From the data that follows, print exactly the lines starting at the one containing "of those points." and ending at the one containing "However it is"; include both of them and nothing more.

Stored entries:
★ ★ ★ ★
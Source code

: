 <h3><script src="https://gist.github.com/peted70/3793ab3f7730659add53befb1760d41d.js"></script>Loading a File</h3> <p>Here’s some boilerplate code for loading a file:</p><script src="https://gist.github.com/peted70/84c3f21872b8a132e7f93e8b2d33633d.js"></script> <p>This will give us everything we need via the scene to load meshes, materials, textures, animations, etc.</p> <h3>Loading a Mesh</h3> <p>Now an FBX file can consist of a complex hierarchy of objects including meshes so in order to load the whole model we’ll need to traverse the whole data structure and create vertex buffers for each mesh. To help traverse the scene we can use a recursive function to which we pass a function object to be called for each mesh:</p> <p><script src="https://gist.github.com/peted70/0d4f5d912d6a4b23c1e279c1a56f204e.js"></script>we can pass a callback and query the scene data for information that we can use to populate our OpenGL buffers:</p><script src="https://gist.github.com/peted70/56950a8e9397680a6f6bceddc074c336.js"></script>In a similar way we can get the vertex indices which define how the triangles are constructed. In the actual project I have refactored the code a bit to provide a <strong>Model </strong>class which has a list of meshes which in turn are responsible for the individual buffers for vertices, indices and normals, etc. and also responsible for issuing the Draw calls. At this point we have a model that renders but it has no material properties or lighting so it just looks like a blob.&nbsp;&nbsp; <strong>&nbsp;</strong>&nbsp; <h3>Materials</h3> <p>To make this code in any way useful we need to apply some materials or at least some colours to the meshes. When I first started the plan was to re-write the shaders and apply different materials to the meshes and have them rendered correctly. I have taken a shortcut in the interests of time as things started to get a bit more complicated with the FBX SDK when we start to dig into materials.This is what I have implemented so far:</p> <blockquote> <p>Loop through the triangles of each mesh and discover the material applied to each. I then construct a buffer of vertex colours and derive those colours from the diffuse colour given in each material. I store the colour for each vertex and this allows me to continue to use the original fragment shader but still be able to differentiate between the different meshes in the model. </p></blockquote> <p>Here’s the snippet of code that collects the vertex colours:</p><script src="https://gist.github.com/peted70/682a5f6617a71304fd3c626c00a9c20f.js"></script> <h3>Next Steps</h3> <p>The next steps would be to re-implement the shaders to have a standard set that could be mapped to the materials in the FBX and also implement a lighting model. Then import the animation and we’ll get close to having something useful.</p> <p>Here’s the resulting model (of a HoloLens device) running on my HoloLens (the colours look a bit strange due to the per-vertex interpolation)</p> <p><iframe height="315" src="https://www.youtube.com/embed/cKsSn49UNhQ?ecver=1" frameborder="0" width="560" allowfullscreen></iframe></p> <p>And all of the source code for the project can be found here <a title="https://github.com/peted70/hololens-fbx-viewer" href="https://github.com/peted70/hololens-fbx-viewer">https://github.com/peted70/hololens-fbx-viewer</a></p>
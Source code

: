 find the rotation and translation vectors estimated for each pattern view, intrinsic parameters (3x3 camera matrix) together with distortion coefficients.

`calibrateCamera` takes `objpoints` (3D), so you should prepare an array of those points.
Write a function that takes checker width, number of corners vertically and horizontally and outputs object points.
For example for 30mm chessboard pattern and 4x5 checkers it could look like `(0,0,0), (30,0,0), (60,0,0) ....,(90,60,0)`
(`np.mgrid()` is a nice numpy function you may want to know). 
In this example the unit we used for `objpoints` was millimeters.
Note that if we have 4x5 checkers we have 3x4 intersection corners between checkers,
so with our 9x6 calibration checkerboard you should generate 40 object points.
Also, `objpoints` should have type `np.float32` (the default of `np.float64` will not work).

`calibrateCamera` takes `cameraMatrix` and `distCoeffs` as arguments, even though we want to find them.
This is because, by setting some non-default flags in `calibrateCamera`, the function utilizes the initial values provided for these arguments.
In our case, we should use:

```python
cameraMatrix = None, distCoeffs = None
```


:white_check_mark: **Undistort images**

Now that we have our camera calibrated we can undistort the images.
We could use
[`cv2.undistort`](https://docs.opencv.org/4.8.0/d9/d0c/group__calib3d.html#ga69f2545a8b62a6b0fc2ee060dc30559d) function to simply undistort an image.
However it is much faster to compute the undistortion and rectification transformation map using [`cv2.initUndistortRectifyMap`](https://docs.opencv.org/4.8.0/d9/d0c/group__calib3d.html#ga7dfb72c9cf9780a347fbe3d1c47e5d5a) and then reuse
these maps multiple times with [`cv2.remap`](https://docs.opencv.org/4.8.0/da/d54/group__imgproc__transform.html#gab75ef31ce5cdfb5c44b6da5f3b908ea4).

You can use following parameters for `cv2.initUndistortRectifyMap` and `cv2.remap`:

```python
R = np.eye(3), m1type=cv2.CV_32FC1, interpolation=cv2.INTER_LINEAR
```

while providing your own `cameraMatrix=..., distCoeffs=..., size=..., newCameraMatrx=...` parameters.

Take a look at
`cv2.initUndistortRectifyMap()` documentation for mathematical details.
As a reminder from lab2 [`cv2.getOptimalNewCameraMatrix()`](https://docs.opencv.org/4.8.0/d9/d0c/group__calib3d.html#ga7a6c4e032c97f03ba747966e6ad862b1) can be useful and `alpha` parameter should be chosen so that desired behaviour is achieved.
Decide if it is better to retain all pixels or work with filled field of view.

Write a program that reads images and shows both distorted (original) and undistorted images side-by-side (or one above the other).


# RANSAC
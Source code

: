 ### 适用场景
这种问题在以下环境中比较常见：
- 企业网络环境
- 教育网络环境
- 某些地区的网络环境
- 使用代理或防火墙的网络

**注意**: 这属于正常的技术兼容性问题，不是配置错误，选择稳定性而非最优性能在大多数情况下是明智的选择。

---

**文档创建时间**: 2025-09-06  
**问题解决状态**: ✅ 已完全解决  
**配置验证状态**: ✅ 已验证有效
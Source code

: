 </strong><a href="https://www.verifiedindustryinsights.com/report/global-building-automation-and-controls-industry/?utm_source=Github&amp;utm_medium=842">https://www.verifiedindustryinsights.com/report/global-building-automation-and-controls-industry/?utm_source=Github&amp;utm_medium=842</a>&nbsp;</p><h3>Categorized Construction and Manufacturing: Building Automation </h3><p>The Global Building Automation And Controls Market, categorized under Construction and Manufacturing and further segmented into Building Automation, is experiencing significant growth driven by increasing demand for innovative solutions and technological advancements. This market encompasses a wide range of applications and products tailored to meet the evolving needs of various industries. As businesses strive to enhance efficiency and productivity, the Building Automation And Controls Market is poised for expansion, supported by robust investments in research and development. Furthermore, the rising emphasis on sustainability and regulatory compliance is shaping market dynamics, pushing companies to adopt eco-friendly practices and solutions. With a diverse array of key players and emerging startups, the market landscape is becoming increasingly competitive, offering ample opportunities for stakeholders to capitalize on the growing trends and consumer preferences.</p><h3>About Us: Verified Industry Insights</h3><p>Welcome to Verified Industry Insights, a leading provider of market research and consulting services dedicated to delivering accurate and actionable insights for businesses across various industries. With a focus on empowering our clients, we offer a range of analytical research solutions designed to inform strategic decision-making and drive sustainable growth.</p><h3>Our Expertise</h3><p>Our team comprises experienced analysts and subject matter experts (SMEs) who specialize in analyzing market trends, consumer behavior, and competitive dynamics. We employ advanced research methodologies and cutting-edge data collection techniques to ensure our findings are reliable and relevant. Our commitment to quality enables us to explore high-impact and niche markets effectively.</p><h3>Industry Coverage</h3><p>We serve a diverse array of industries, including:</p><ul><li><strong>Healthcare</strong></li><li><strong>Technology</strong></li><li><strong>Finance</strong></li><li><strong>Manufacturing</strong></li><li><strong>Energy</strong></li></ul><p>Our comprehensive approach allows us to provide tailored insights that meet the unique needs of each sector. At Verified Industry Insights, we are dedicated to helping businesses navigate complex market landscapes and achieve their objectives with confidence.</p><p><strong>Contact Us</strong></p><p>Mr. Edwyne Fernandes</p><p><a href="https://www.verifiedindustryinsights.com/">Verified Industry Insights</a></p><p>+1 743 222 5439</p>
★ ★ ★ ★
**RESPONSE FOR THIS EXERCISE**.
`calibrateCamera` takes `objpoints` (3D), so you should prepare an array of those points.
Write a function that takes checker width, number of corners vertically and horizontally and outputs object points.
For example for 30mm chessboard pattern and 4x5 checkers it could look like `(0,0,0), (30,0,0), (60,0,0) ....,(90,60,0)`
(`np.mgrid()` is a nice numpy function you may want to know). 
In this example the unit we used for `objpoints` was millimeters.
Note that if we have 4x5 checkers we have 3x4 intersection corners between checkers,
so with our 9x6 calibration checkerboard you should generate 40 object points.
Also, `objpoints` should have type `np.float32` (the default of `np.float64` will not work).

`calibrateCamera` takes `cameraMatrix` and `distCoeffs` as arguments, even though we want to find them.
This is because, by setting some non-default flags in `calibrateCamera`, the function utilizes the initial values provided for these arguments.
In our case, we should use:

```python
cameraMatrix = None, distCoeffs = None
```


:white_check_mark: **Undistort images**

Now that we have our camera calibrated we can undistort the images.
We could use
[`cv2.undistort`](https://docs.opencv.org/4.8.0/d9/d0c/group__calib3d.html#ga69f2545a8b62a6b0fc2ee060dc30559d) function to simply undistort an image.
However it is much faster to compute the undistortion and rectification transformation map using [`cv2.initUndistortRectifyMap`](https://docs.opencv.org/4.8.0/d9/d0c/group__calib3d.html#ga7dfb72c9cf9780a347fbe3d1c47e5d5a) and then reuse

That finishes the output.